Q. I am having a problem in my English classes with young students who forget vocabulary or grammar if it is not constantly reviewed. It is easy to review all of the English previously gone over with newer classes, but it gets more difficult with classes that I have been teaching for a long time. I am trying to strike the perfect balance for my students between reviewing old concepts and teaching new ones. What do you recommend?
A. The challenge you face is a strategic one English teachers of all levels encounter in Japan, namely how to keep English alive in the minds of the students after we have taught it.
Since Japan is an EFL (English as a foreign language) society, this is an issue of concern because unfortunately our students have very limited exposure to English outside the classroom.
The mistake that most teacher makes is limiting review to an activity that begins and ends at the start of class.

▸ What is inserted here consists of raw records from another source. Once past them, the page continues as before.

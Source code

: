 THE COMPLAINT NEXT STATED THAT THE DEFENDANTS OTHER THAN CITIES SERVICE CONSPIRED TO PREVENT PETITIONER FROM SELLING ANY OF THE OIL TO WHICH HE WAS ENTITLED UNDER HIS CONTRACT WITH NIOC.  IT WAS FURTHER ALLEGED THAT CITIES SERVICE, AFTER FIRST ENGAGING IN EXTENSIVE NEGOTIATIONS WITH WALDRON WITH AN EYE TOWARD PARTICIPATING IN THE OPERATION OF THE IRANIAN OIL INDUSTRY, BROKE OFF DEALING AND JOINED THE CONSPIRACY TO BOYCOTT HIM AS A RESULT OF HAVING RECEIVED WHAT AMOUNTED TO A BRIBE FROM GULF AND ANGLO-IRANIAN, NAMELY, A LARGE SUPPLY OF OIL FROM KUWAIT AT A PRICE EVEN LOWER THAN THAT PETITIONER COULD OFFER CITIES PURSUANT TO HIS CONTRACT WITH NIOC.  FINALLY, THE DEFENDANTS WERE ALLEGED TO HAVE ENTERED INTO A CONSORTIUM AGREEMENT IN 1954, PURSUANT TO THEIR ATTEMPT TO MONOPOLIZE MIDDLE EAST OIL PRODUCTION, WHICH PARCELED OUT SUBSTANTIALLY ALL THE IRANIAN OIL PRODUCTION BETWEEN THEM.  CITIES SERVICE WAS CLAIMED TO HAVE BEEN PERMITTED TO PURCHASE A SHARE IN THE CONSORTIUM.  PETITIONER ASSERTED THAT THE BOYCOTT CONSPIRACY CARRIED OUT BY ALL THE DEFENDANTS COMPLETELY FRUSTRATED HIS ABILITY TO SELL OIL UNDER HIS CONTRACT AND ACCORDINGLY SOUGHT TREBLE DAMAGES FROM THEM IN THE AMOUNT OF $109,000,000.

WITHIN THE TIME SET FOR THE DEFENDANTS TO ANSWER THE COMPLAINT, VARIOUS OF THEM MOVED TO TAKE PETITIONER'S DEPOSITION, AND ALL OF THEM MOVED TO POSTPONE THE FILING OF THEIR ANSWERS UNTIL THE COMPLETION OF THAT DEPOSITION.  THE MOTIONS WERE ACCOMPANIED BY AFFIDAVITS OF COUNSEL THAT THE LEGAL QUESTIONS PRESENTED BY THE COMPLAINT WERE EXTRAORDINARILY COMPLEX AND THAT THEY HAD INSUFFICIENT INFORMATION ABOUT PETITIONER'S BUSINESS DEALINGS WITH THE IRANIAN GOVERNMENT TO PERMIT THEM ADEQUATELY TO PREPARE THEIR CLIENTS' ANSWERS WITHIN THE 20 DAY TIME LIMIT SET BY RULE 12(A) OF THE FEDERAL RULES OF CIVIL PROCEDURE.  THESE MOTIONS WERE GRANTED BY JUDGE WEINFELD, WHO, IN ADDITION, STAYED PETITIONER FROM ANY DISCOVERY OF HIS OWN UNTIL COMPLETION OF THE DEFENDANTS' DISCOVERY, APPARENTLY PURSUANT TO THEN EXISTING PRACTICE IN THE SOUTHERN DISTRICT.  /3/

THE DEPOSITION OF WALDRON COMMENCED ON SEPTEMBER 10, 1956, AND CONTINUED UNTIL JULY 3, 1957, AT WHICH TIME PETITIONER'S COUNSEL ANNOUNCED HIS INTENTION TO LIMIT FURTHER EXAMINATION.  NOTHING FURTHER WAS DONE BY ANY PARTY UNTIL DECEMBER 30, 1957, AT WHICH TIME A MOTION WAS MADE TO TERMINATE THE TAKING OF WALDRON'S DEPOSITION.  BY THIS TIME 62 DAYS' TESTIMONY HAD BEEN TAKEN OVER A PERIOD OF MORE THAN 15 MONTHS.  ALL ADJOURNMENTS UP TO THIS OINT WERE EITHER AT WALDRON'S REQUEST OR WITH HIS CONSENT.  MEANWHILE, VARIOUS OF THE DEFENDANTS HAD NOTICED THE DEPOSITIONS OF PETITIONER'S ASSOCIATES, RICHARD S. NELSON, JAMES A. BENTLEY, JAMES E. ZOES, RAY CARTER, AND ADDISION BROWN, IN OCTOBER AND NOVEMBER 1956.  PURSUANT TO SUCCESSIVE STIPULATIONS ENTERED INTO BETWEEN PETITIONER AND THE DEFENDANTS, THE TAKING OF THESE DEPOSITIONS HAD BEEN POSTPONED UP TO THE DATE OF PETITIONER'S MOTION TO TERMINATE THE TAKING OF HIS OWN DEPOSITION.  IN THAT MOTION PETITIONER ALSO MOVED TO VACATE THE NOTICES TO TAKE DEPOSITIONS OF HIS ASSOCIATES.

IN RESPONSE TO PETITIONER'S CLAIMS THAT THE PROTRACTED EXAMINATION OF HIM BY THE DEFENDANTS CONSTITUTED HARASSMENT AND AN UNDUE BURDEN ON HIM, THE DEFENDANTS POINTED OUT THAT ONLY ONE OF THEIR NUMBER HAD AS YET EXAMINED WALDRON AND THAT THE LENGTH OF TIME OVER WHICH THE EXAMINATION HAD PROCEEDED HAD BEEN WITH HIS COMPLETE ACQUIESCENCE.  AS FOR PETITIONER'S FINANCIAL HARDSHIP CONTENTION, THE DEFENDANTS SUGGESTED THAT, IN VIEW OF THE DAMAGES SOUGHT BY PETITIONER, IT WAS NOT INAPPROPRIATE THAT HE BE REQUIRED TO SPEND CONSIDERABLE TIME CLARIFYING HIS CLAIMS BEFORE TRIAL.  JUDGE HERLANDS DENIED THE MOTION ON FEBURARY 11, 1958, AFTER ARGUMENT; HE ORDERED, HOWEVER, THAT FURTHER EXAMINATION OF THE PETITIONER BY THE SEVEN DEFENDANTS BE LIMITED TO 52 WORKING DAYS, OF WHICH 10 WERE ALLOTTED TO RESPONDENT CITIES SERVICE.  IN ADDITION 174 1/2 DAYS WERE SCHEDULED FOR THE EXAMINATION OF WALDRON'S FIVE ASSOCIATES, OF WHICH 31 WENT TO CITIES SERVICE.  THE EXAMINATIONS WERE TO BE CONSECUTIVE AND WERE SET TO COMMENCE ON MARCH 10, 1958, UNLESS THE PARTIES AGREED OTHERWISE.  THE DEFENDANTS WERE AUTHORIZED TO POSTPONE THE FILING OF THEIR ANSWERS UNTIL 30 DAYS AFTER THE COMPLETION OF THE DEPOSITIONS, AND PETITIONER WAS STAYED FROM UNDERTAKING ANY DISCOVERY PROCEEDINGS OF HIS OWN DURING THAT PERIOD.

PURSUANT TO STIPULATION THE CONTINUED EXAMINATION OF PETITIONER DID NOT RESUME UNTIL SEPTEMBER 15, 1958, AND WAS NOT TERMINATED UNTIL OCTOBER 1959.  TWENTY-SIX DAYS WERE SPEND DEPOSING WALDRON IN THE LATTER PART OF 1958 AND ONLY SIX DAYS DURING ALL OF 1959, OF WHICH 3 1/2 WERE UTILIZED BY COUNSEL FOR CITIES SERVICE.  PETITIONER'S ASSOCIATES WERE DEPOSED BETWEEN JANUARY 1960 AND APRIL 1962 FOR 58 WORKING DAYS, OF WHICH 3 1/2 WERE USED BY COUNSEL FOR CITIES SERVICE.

Instead, I would suggest recycling as a never-ending process; teachers can constantly recycle concepts via various activities throughout the lesson in interesting ways.
For example, language can be recycled while taking attendance by asking a simple question of each student. After calling a student’s name, the teacher can ask, ” What did you eat for breakfast this morning?” to recycle past-tense verbs. Other methods for recycling might be warm-ups, self-introductions and pair work. Blackboard examples can recycle vocabulary. The acts of entering and leaving the classroom can be used as tools for recycling questions and answers reflecting grammar points in class; the teacher can ask at the door, “How many people are there in your family?” to which the students would answer, “There are …”
I believe the four R’s-reviewing, repeating, recycling and reinforcement-are the greatest services an English teacher can give students in Japan.